**Task material:**
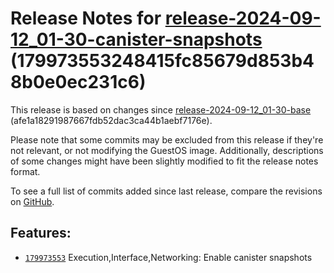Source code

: Release Notes for [**release\-2024\-09\-12\_01\-30\-canister\-snapshots**](https://github.com/dfinity/ic/tree/release-2024-09-12_01-30-canister-snapshots) (179973553248415fc85679d853b48b0e0ec231c6\)
======================================================================================================================================================================================================

This release is based on changes since [release\-2024\-09\-12\_01\-30\-base](https://dashboard.internetcomputer.org/release/afe1a18291987667fdb52dac3ca44b1aebf7176e) (afe1a18291987667fdb52dac3ca44b1aebf7176e).

Please note that some commits may be excluded from this release if they're not relevant, or not modifying the GuestOS image. Additionally, descriptions of some changes might have been slightly modified to fit the release notes format.

To see a full list of commits added since last release, compare the revisions on [GitHub](https://github.com/dfinity/ic/compare/release-2024-09-12_01-30-base...release-2024-09-12_01-30-canister-snapshots).

Features:
---------

* [`179973553`](https://github.com/dfinity/ic/commit/179973553) Execution,Interface,Networking: Enable canister snapshots
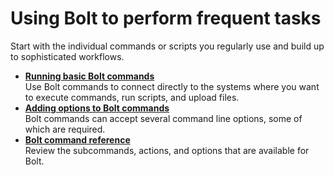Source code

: # Using Bolt to perform frequent tasks

Start with the individual commands or scripts you regularly use and build up to sophisticated workflows. 

-   **[Running basic Bolt commands](running_bolt_commands.md#)**  
Use Bolt commands to connect directly to the systems where you want to execute commands, run scripts, and upload files.
-   **[Adding options to Bolt commands](bolt_options.md#)**  
Bolt commands can accept several command line options, some of which are required.
-   **[Bolt command reference](bolt_command_reference.md#)**  
Review the subcommands, actions, and options that are available for Bolt.

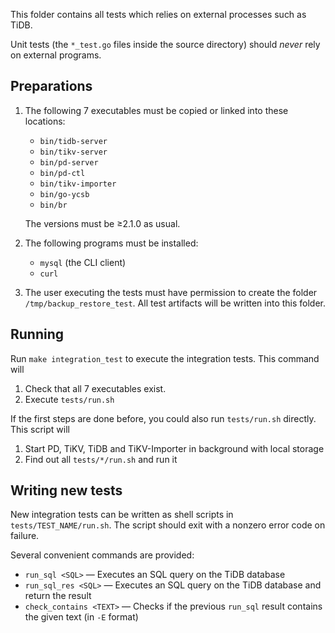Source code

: This folder contains all tests which relies on external processes such as TiDB.

Unit tests (the `*_test.go` files inside the source directory) should *never* rely on external
programs.

## Preparations

1. The following 7 executables must be copied or linked into these locations:
    * `bin/tidb-server`
	* `bin/tikv-server`
	* `bin/pd-server`
    * `bin/pd-ctl`
	* `bin/tikv-importer`
	* `bin/go-ycsb`
	* `bin/br`

    The versions must be ≥2.1.0 as usual.

2. The following programs must be installed:

    * `mysql` (the CLI client)
    * `curl`

3. The user executing the tests must have permission to create the folder
    `/tmp/backup_restore_test`. All test artifacts will be written into this folder.

## Running

Run `make integration_test` to execute the integration tests. This command will

1. Check that all 7 executables exist.
3. Execute `tests/run.sh`

If the first steps are done before, you could also run `tests/run.sh` directly.
This script will

1. Start PD, TiKV, TiDB and TiKV-Importer in background with local storage
2. Find out all `tests/*/run.sh` and run it

## Writing new tests

New integration tests can be written as shell scripts in `tests/TEST_NAME/run.sh`.
The script should exit with a nonzero error code on failure.

Several convenient commands are provided:

* `run_sql <SQL>` — Executes an SQL query on the TiDB database
* `run_sql_res <SQL>` — Executes an SQL query on the TiDB database and return the result
* `check_contains <TEXT>` — Checks if the previous `run_sql` result contains the given text
    (in `-E` format)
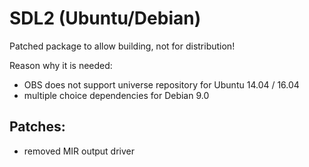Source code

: 
# SDL2 (Ubuntu/Debian)

Patched package to allow building, not for distribution!

Reason why it is needed:

 - OBS does not support universe repository for Ubuntu 14.04 / 16.04
 - multiple choice dependencies for Debian 9.0

## Patches:

 - removed MIR output driver
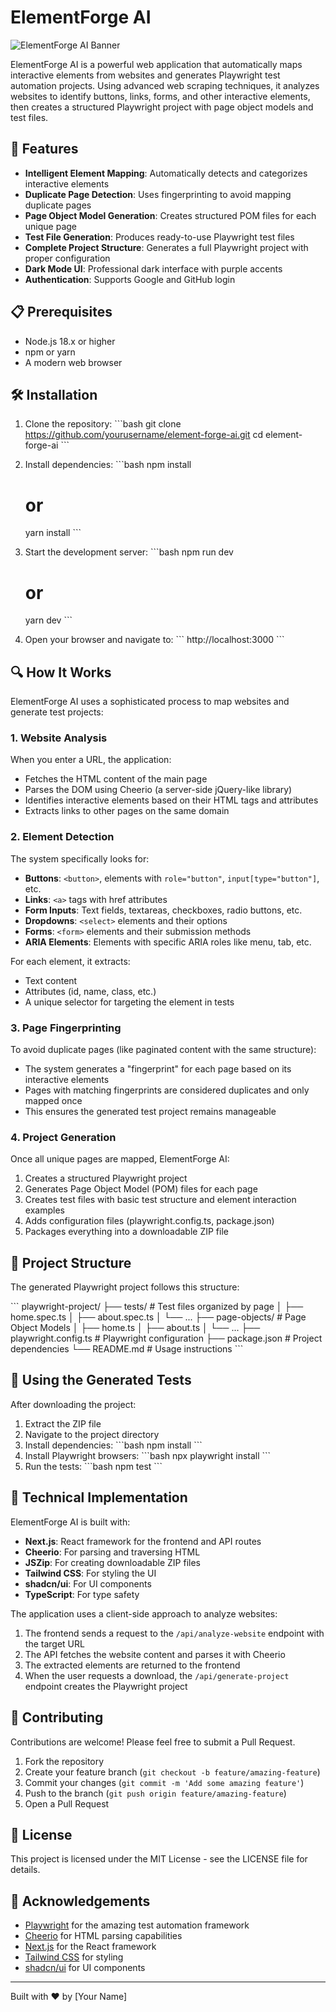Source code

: # ElementForge AI

![ElementForge AI Banner](/placeholder.svg?height=300&width=800)

ElementForge AI is a powerful web application that automatically maps interactive elements from websites and generates Playwright test automation projects. Using advanced web scraping techniques, it analyzes websites to identify buttons, links, forms, and other interactive elements, then creates a structured Playwright project with page object models and test files.

## 🚀 Features

- **Intelligent Element Mapping**: Automatically detects and categorizes interactive elements
- **Duplicate Page Detection**: Uses fingerprinting to avoid mapping duplicate pages
- **Page Object Model Generation**: Creates structured POM files for each unique page
- **Test File Generation**: Produces ready-to-use Playwright test files
- **Complete Project Structure**: Generates a full Playwright project with proper configuration
- **Dark Mode UI**: Professional dark interface with purple accents
- **Authentication**: Supports Google and GitHub login

## 📋 Prerequisites

- Node.js 18.x or higher
- npm or yarn
- A modern web browser

## 🛠️ Installation

1. Clone the repository:
   \`\`\`bash
   git clone https://github.com/yourusername/element-forge-ai.git
   cd element-forge-ai
   \`\`\`

2. Install dependencies:
   \`\`\`bash
   npm install
   # or
   yarn install
   \`\`\`

3. Start the development server:
   \`\`\`bash
   npm run dev
   # or
   yarn dev
   \`\`\`

4. Open your browser and navigate to:
   \`\`\`
   http://localhost:3000
   \`\`\`

## 🔍 How It Works

ElementForge AI uses a sophisticated process to map websites and generate test projects:

### 1. Website Analysis

When you enter a URL, the application:

- Fetches the HTML content of the main page
- Parses the DOM using Cheerio (a server-side jQuery-like library)
- Identifies interactive elements based on their HTML tags and attributes
- Extracts links to other pages on the same domain

### 2. Element Detection

The system specifically looks for:

- **Buttons**: `<button>`, elements with `role="button"`, `input[type="button"]`, etc.
- **Links**: `<a>` tags with href attributes
- **Form Inputs**: Text fields, textareas, checkboxes, radio buttons, etc.
- **Dropdowns**: `<select>` elements and their options
- **Forms**: `<form>` elements and their submission methods
- **ARIA Elements**: Elements with specific ARIA roles like menu, tab, etc.

For each element, it extracts:
- Text content
- Attributes (id, name, class, etc.)
- A unique selector for targeting the element in tests

### 3. Page Fingerprinting

To avoid duplicate pages (like paginated content with the same structure):

- The system generates a "fingerprint" for each page based on its interactive elements
- Pages with matching fingerprints are considered duplicates and only mapped once
- This ensures the generated test project remains manageable

### 4. Project Generation

Once all unique pages are mapped, ElementForge AI:

1. Creates a structured Playwright project
2. Generates Page Object Model (POM) files for each page
3. Creates test files with basic test structure and element interaction examples
4. Adds configuration files (playwright.config.ts, package.json)
5. Packages everything into a downloadable ZIP file

## 📁 Project Structure

The generated Playwright project follows this structure:

\`\`\`
playwright-project/
├── tests/                  # Test files organized by page
│   ├── home.spec.ts
│   ├── about.spec.ts
│   └── ...
├── page-objects/           # Page Object Models
│   ├── home.ts
│   ├── about.ts
│   └── ...
├── playwright.config.ts    # Playwright configuration
├── package.json            # Project dependencies
└── README.md               # Usage instructions
\`\`\`

## 🧪 Using the Generated Tests

After downloading the project:

1. Extract the ZIP file
2. Navigate to the project directory
3. Install dependencies:
   \`\`\`bash
   npm install
   \`\`\`
4. Install Playwright browsers:
   \`\`\`bash
   npx playwright install
   \`\`\`
5. Run the tests:
   \`\`\`bash
   npm test
   \`\`\`

## 🔧 Technical Implementation

ElementForge AI is built with:

- **Next.js**: React framework for the frontend and API routes
- **Cheerio**: For parsing and traversing HTML
- **JSZip**: For creating downloadable ZIP files
- **Tailwind CSS**: For styling the UI
- **shadcn/ui**: For UI components
- **TypeScript**: For type safety

The application uses a client-side approach to analyze websites:

1. The frontend sends a request to the `/api/analyze-website` endpoint with the target URL
2. The API fetches the website content and parses it with Cheerio
3. The extracted elements are returned to the frontend
4. When the user requests a download, the `/api/generate-project` endpoint creates the Playwright project

## 🤝 Contributing

Contributions are welcome! Please feel free to submit a Pull Request.

1. Fork the repository
2. Create your feature branch (`git checkout -b feature/amazing-feature`)
3. Commit your changes (`git commit -m 'Add some amazing feature'`)
4. Push to the branch (`git push origin feature/amazing-feature`)
5. Open a Pull Request

## 📄 License

This project is licensed under the MIT License - see the LICENSE file for details.

## 🙏 Acknowledgements

- [Playwright](https://playwright.dev/) for the amazing test automation framework
- [Cheerio](https://cheerio.js.org/) for HTML parsing capabilities
- [Next.js](https://nextjs.org/) for the React framework
- [Tailwind CSS](https://tailwindcss.com/) for styling
- [shadcn/ui](https://ui.shadcn.com/) for UI components

---

Built with ❤️ by [Your Name]
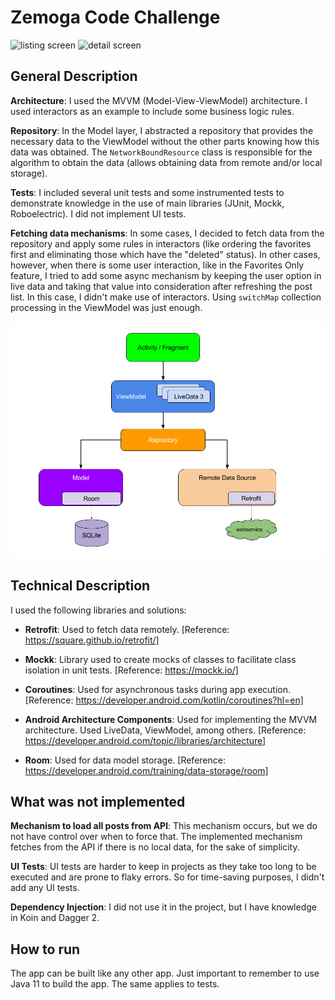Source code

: # Zemoga Code Challenge

![listing screen](https://user-images.githubusercontent.com/5789073/236656762-68a9e5f3-2691-45d5-8639-092a395e4ca5.png) ![detail screen](https://user-images.githubusercontent.com/5789073/236656800-9bc878df-0829-4659-966c-ac2bbb8aba9b.png)

## General Description

**Architecture**: I used the MVVM (Model-View-ViewModel) architecture. I used interactors as an example to include some business logic rules.

**Repository**: In the Model layer, I abstracted a repository that provides the necessary data to the ViewModel without the other parts knowing how this data was obtained. The `NetworkBoundResource` class is responsible for the algorithm to obtain the data (allows obtaining data from remote and/or local storage).

**Tests**: I included several unit tests and some instrumented tests to demonstrate knowledge in the use of main libraries (JUnit, Mockk, Roboelectric). I did not implement UI tests.

**Fetching data mechanisms**: In some cases, I decided to fetch data from the repository and apply some rules in interactors (like ordering the favorites first and eliminating those which have the "deleted" status).
In other cases, however, when there is some user interaction,
like in the Favorites Only feature, I tried to add some async mechanism by keeping the user option in live data and taking that value into consideration after refreshing the post list. In this case, I didn't make use of interactors. Using `switchMap` collection processing in the ViewModel was just enough.

![Architecture Diagram](captures/android_arch.png)

## Technical Description

I used the following libraries and solutions:

- **Retrofit**: Used to fetch data remotely. [Reference: https://square.github.io/retrofit/]

- **Mockk**: Library used to create mocks of classes to facilitate class isolation in unit tests. [Reference: https://mockk.io/]

- **Coroutines**: Used for asynchronous tasks during app execution. [Reference: https://developer.android.com/kotlin/coroutines?hl=en]

- **Android Architecture Components**: Used for implementing the MVVM architecture. Used LiveData, ViewModel, among others. [Reference: https://developer.android.com/topic/libraries/architecture]

- **Room**: Used for data model storage. [Reference: https://developer.android.com/training/data-storage/room]

## What was not implemented

**Mechanism to load all posts from API**: This mechanism occurs, but we do not have control over when to force that. The implemented mechanism fetches from the API if there is no local data, for the sake of simplicity.

**UI Tests**: UI tests are harder to keep in projects as they take too long to be executed and are prone to flaky errors. So for time-saving purposes, I didn't add any UI tests.

**Dependency Injection**: I did not use it in the project, but I have knowledge in Koin and Dagger 2.

## How to run

The app can be built like any other app. Just important to remember to use Java 11 to build the app.
The same applies to tests.
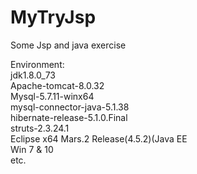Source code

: # MyTryJsp <br/>
Some Jsp and java exercise <br/>

Environment: <br/>
<Java> jdk1.8.0_73 <br/>
Apache-tomcat-8.0.32 <br/>
Mysql-5.7.11-winx64 <br/>
mysql-connector-java-5.1.38 <br/>
hibernate-release-5.1.0.Final <br/>
struts-2.3.24.1 <br/>
Eclipse x64 Mars.2 Release(4.5.2)(Java EE <br/>
Win 7 & 10 <br/>
etc.<br/>
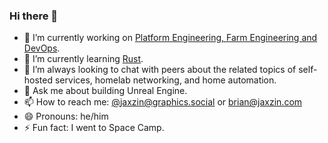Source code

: ### Hi there 👋

- 🔭 I’m currently working on [Platform Engineering, Farm Engineering and DevOps](https://ilm.com).
- 🌱 I’m currently learning [Rust](https://www.rust-lang.org).
- 🤔 I’m always looking to chat with peers about the related topics of self-hosted services, homelab networking, and home automation.
- 💬 Ask me about building Unreal Engine.
- 📫 How to reach me: [@jaxzin@graphics.social](https://graphics.social/@jaxzin) or [brian@jaxzin.com](mailto:brian@jaxzin.com?Subject=Secret+knock+because+I+found+you+on+GitHub)
- 😄 Pronouns: he/him
- ⚡ Fun fact: I went to Space Camp.
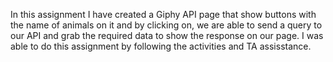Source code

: In this assignment I have created a Giphy API page that show buttons with the name of animals on it and by clicking on, we are able to send a query to our API and grab the required data to show the response on our page. I was able to do this assignment by following the activities and TA assisstance.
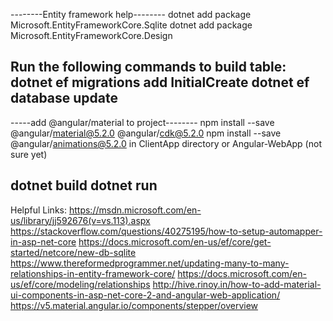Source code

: --------Entity framework help--------
dotnet add package Microsoft.EntityFrameworkCore.Sqlite
dotnet add package Microsoft.EntityFrameworkCore.Design

Run the following commands to build table:
dotnet ef migrations add InitialCreate
dotnet ef database update
---------------------------------------

-----add @angular/material to project--------
npm install --save @angular/material@5.2.0  @angular/cdk@5.2.0
npm install --save @angular/animations@5.2.0
 in ClientApp directory or Angular-WebApp (not sure yet)

 dotnet build
 dotnet run
 --------------------------------------------

Helpful Links:
https://msdn.microsoft.com/en-us/library/jj592676(v=vs.113).aspx
https://stackoverflow.com/questions/40275195/how-to-setup-automapper-in-asp-net-core
https://docs.microsoft.com/en-us/ef/core/get-started/netcore/new-db-sqlite
https://www.thereformedprogrammer.net/updating-many-to-many-relationships-in-entity-framework-core/
https://docs.microsoft.com/en-us/ef/core/modeling/relationships
http://hive.rinoy.in/how-to-add-material-ui-components-in-asp-net-core-2-and-angular-web-application/
https://v5.material.angular.io/components/stepper/overview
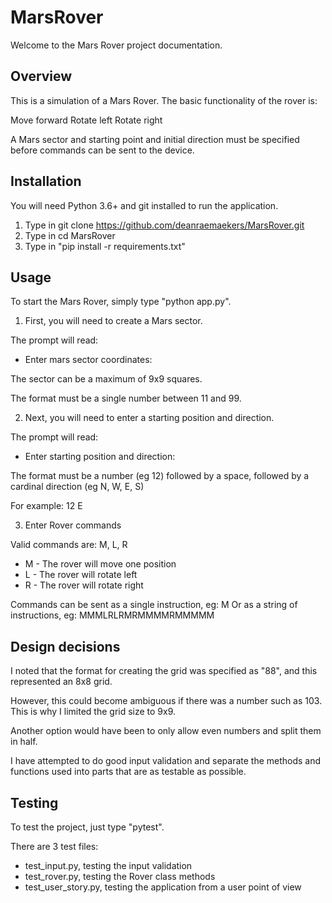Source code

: # MarsRover

Welcome to the Mars Rover project documentation.

## Overview

This is a simulation of a Mars Rover. The basic functionality of the rover is:

Move forward
Rotate left
Rotate right

A Mars sector and starting point and initial direction must be specified before
commands can be sent to the device.

## Installation

You will need Python 3.6+ and git installed to run the application.

1. Type in git clone https://github.com/deanraemaekers/MarsRover.git
2. Type in cd MarsRover
3. Type in "pip install -r requirements.txt"

## Usage

To start the Mars Rover, simply type "python app.py".

1. First, you will need to create a Mars sector.

The prompt will read:

* Enter mars sector coordinates:

The sector can be a maximum of 9x9 squares.

The format must be a single number between 11 and 99.

2. Next, you will need to enter a starting position and direction.

The prompt will read:

* Enter starting position and direction:

The format must be a number (eg 12) followed by a space, followed by a cardinal direction (eg N, W, E, S)

For example: 12 E

3. Enter Rover commands

Valid commands are: M, L, R

* M - The rover will move one position
* L - The rover will rotate left
* R - The rover will rotate right

Commands can be sent as a single instruction, eg: M
Or as a string of instructions, eg: MMMLRLRMRMMMMRMMMMM

## Design decisions

I noted that the format for creating the grid was specified as "88", and this represented an 8x8 grid.

However, this could become ambiguous if there was a number such as 103. This is why I limited the grid
size to 9x9.

Another option would have been to only allow even numbers and split them in half.

I have attempted to do good input validation and separate the methods and functions used into parts that
are as testable as possible.

## Testing

To test the project, just type "pytest".

There are 3 test files:

- test_input.py, testing the input validation
- test_rover.py, testing the Rover class methods
- test_user_story.py, testing the application from a user point of view


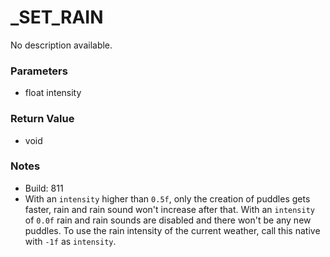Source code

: # _SET_RAIN

No description available.

### Parameters
* float intensity

### Return Value
* void

### Notes
* Build: 811
* With an `intensity` higher than `0.5f`, only the creation of puddles gets faster, rain and rain sound won't increase after that.
With an `intensity` of `0.0f` rain and rain sounds are disabled and there won't be any new puddles.
To use the rain intensity of the current weather, call this native with `-1f` as `intensity`.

**Instructions to follow:** What is needed is a verbatim copy of the lines from the line with "However, this could" through the last line of the listing, pictures excluded.

**Response to the exercise:**
However, this could become ambiguous if there was a number such as 103. This is why I limited the grid
size to 9x9.

Another option would have been to only allow even numbers and split them in half.

I have attempted to do good input validation and separate the methods and functions used into parts that
are as testable as possible.

## Testing

To test the project, just type "pytest".

There are 3 test files:

- test_input.py, testing the input validation
- test_rover.py, testing the Rover class methods
- test_user_story.py, testing the application from a user point of view


Source code

: # _SET_RAIN

No description available.

### Parameters
* float intensity

### Return Value
* void

### Notes
* Build: 811
* With an `intensity` higher than `0.5f`, only the creation of puddles gets faster, rain and rain sound won't increase after that.
With an `intensity` of `0.0f` rain and rain sounds are disabled and there won't be any new puddles.
To use the rain intensity of the current weather, call this native with `-1f` as `intensity`.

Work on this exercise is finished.